Самодержавие не было представителем промышленного—и банковского—капитализма, но этот капитализм, в борьбе) с рабочими, не прочь был прикрыться даже и лохмотьями «изъеденной молью царской порфиры». Если это не удалось, то лишь потому, что «мозолистая рука миллионов рабочего люда» была слишком сильна, чтобы средневековая ткань могла выдержать ее прикосновение.
И лишь появления на сцене этой роковой руки боялось всерьез самодержавие. Вся ошибка Протопопова,—в которой он каялся сам перед «Чрезвычайной следственной комиссией»—состояла в том/что сначала он «не ожидал сильного движения среди рабочих», а потом, когда это движение началось, тщетно надеялся на то, что «движение не сорганизовано» и что «вожаков у них нет». А в буржуазии, наоборот, видели возможного союзника даже когда та была, казалось, в яростной оппозиции. Разрабатывая, в 1916 году, план выборов в 5-ю думу, на своей стороне, вместе с деревенскими кулаками и попами, самодержавие считало и 50—70 мест для банков (здесь, под флагом отделений банков, пройдут и торгово-промышленные круги),—только эти банковские депутаты и обещали перевес над «интеллигенцией», заранее крамольной.
«Победа буржуазной революции у нас невозможна, как победа буржуазии.

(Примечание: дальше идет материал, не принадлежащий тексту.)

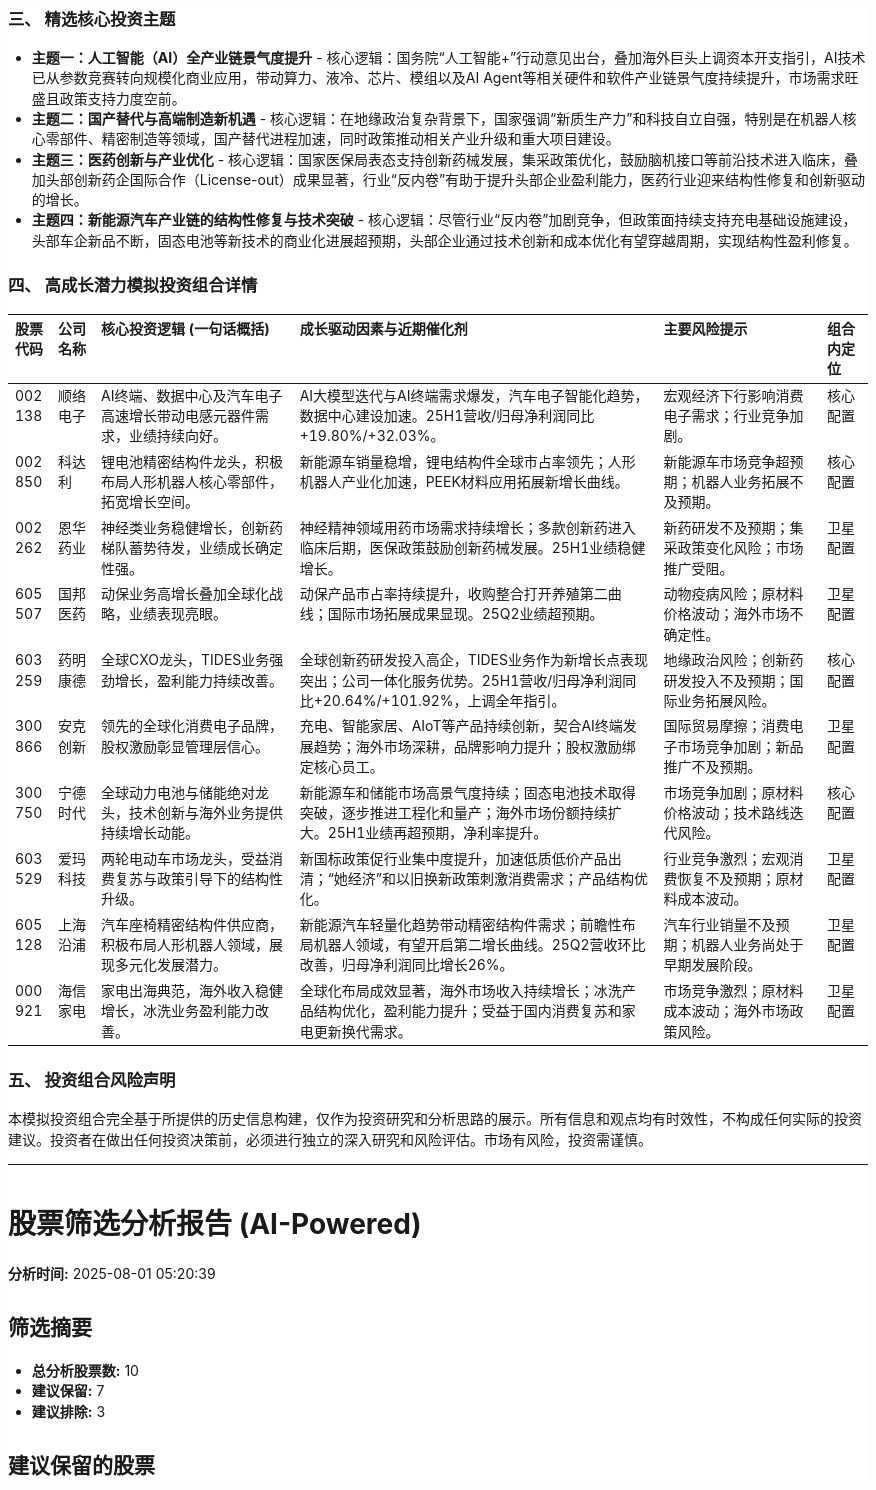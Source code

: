 ### **三、 精选核心投资主题**

*   **主题一：人工智能（AI）全产业链景气度提升** - 核心逻辑：国务院“人工智能+”行动意见出台，叠加海外巨头上调资本开支指引，AI技术已从参数竞赛转向规模化商业应用，带动算力、液冷、芯片、模组以及AI Agent等相关硬件和软件产业链景气度持续提升，市场需求旺盛且政策支持力度空前。
*   **主题二：国产替代与高端制造新机遇** - 核心逻辑：在地缘政治复杂背景下，国家强调“新质生产力”和科技自立自强，特别是在机器人核心零部件、精密制造等领域，国产替代进程加速，同时政策推动相关产业升级和重大项目建设。
*   **主题三：医药创新与产业优化** - 核心逻辑：国家医保局表态支持创新药械发展，集采政策优化，鼓励脑机接口等前沿技术进入临床，叠加头部创新药企国际合作（License-out）成果显著，行业“反内卷”有助于提升头部企业盈利能力，医药行业迎来结构性修复和创新驱动的增长。
*   **主题四：新能源汽车产业链的结构性修复与技术突破** - 核心逻辑：尽管行业“反内卷”加剧竞争，但政策面持续支持充电基础设施建设，头部车企新品不断，固态电池等新技术的商业化进展超预期，头部企业通过技术创新和成本优化有望穿越周期，实现结构性盈利修复。

### **四、 高成长潜力模拟投资组合详情**

| 股票代码 | 公司名称 | 核心投资逻辑 (一句话概括) | 成长驱动因素与近期催化剂 | 主要风险提示 | 组合内定位 |
| :--- | :--- | :--- | :--- | :--- | :--- |
| 002138 | 顺络电子 | AI终端、数据中心及汽车电子高速增长带动电感元器件需求，业绩持续向好。 | AI大模型迭代与AI终端需求爆发，汽车电子智能化趋势，数据中心建设加速。25H1营收/归母净利润同比+19.80%/+32.03%。 | 宏观经济下行影响消费电子需求；行业竞争加剧。 | 核心配置 |
| 002850 | 科达利 | 锂电池精密结构件龙头，积极布局人形机器人核心零部件，拓宽增长空间。 | 新能源车销量稳增，锂电结构件全球市占率领先；人形机器人产业化加速，PEEK材料应用拓展新增长曲线。 | 新能源车市场竞争超预期；机器人业务拓展不及预期。 | 核心配置 |
| 002262 | 恩华药业 | 神经类业务稳健增长，创新药梯队蓄势待发，业绩成长确定性强。 | 神经精神领域用药市场需求持续增长；多款创新药进入临床后期，医保政策鼓励创新药械发展。25H1业绩稳健增长。 | 新药研发不及预期；集采政策变化风险；市场推广受阻。 | 卫星配置 |
| 605507 | 国邦医药 | 动保业务高增长叠加全球化战略，业绩表现亮眼。 | 动保产品市占率持续提升，收购整合打开养殖第二曲线；国际市场拓展成果显现。25Q2业绩超预期。 | 动物疫病风险；原材料价格波动；海外市场不确定性。 | 卫星配置 |
| 603259 | 药明康德 | 全球CXO龙头，TIDES业务强劲增长，盈利能力持续改善。 | 全球创新药研发投入高企，TIDES业务作为新增长点表现突出；公司一体化服务优势。25H1营收/归母净利润同比+20.64%/+101.92%，上调全年指引。 | 地缘政治风险；创新药研发投入不及预期；国际业务拓展风险。 | 核心配置 |
| 300866 | 安克创新 | 领先的全球化消费电子品牌，股权激励彰显管理层信心。 | 充电、智能家居、AIoT等产品持续创新，契合AI终端发展趋势；海外市场深耕，品牌影响力提升；股权激励绑定核心员工。 | 国际贸易摩擦；消费电子市场竞争加剧；新品推广不及预期。 | 卫星配置 |
| 300750 | 宁德时代 | 全球动力电池与储能绝对龙头，技术创新与海外业务提供持续增长动能。 | 新能源车和储能市场高景气度持续；固态电池技术取得突破，逐步推进工程化和量产；海外市场份额持续扩大。25H1业绩再超预期，净利率提升。 | 市场竞争加剧；原材料价格波动；技术路线迭代风险。 | 核心配置 |
| 603529 | 爱玛科技 | 两轮电动车市场龙头，受益消费复苏与政策引导下的结构性升级。 | 新国标政策促行业集中度提升，加速低质低价产品出清；“她经济”和以旧换新政策刺激消费需求；产品结构优化。 | 行业竞争激烈；宏观消费恢复不及预期；原材料成本波动。 | 卫星配置 |
| 605128 | 上海沿浦 | 汽车座椅精密结构件供应商，积极布局人形机器人领域，展现多元化发展潜力。 | 新能源汽车轻量化趋势带动精密结构件需求；前瞻性布局机器人领域，有望开启第二增长曲线。25Q2营收环比改善，归母净利润同比增长26%。 | 汽车行业销量不及预期；机器人业务尚处于早期发展阶段。 | 卫星配置 |
| 000921 | 海信家电 | 家电出海典范，海外收入稳健增长，冰洗业务盈利能力改善。 | 全球化布局成效显著，海外市场收入持续增长；冰洗产品结构优化，盈利能力提升；受益于国内消费复苏和家电更新换代需求。 | 市场竞争激烈；原材料成本波动；海外市场政策风险。 | 卫星配置 |

### **五、 投资组合风险声明**

本模拟投资组合完全基于所提供的历史信息构建，仅作为投资研究和分析思路的展示。所有信息和观点均有时效性，不构成任何实际的投资建议。投资者在做出任何投资决策前，必须进行独立的深入研究和风险评估。市场有风险，投资需谨慎。

---

# 股票筛选分析报告 (AI-Powered)

**分析时间:** 2025-08-01 05:20:39

## 筛选摘要

- **总分析股票数:** 10
- **建议保留:** 7
- **建议排除:** 3

## 建议保留的股票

Это кажется парадоксальным, но это факт»1.
После 1917 года это уже никому не кажется парадоксальным. Это просто факт, как и многое, о чем Ленин говорил в будущем времени.
Примечания
[1] Сочинения, т. XI, ч. 1, стр. 203.
[2] Ленинский сборник, стр. 440. Разрядка моя.- М.П
[3] Сочинения, т. XX, ч. 2, стр. 551. Первое «письмо издалека». 7
[4]См. .Монархия перед крушением». Из бумаг Николая II.Гиз, 1923, с р. 223 и сл.
[5] «Падение царского режима», т. VI, стр. 271.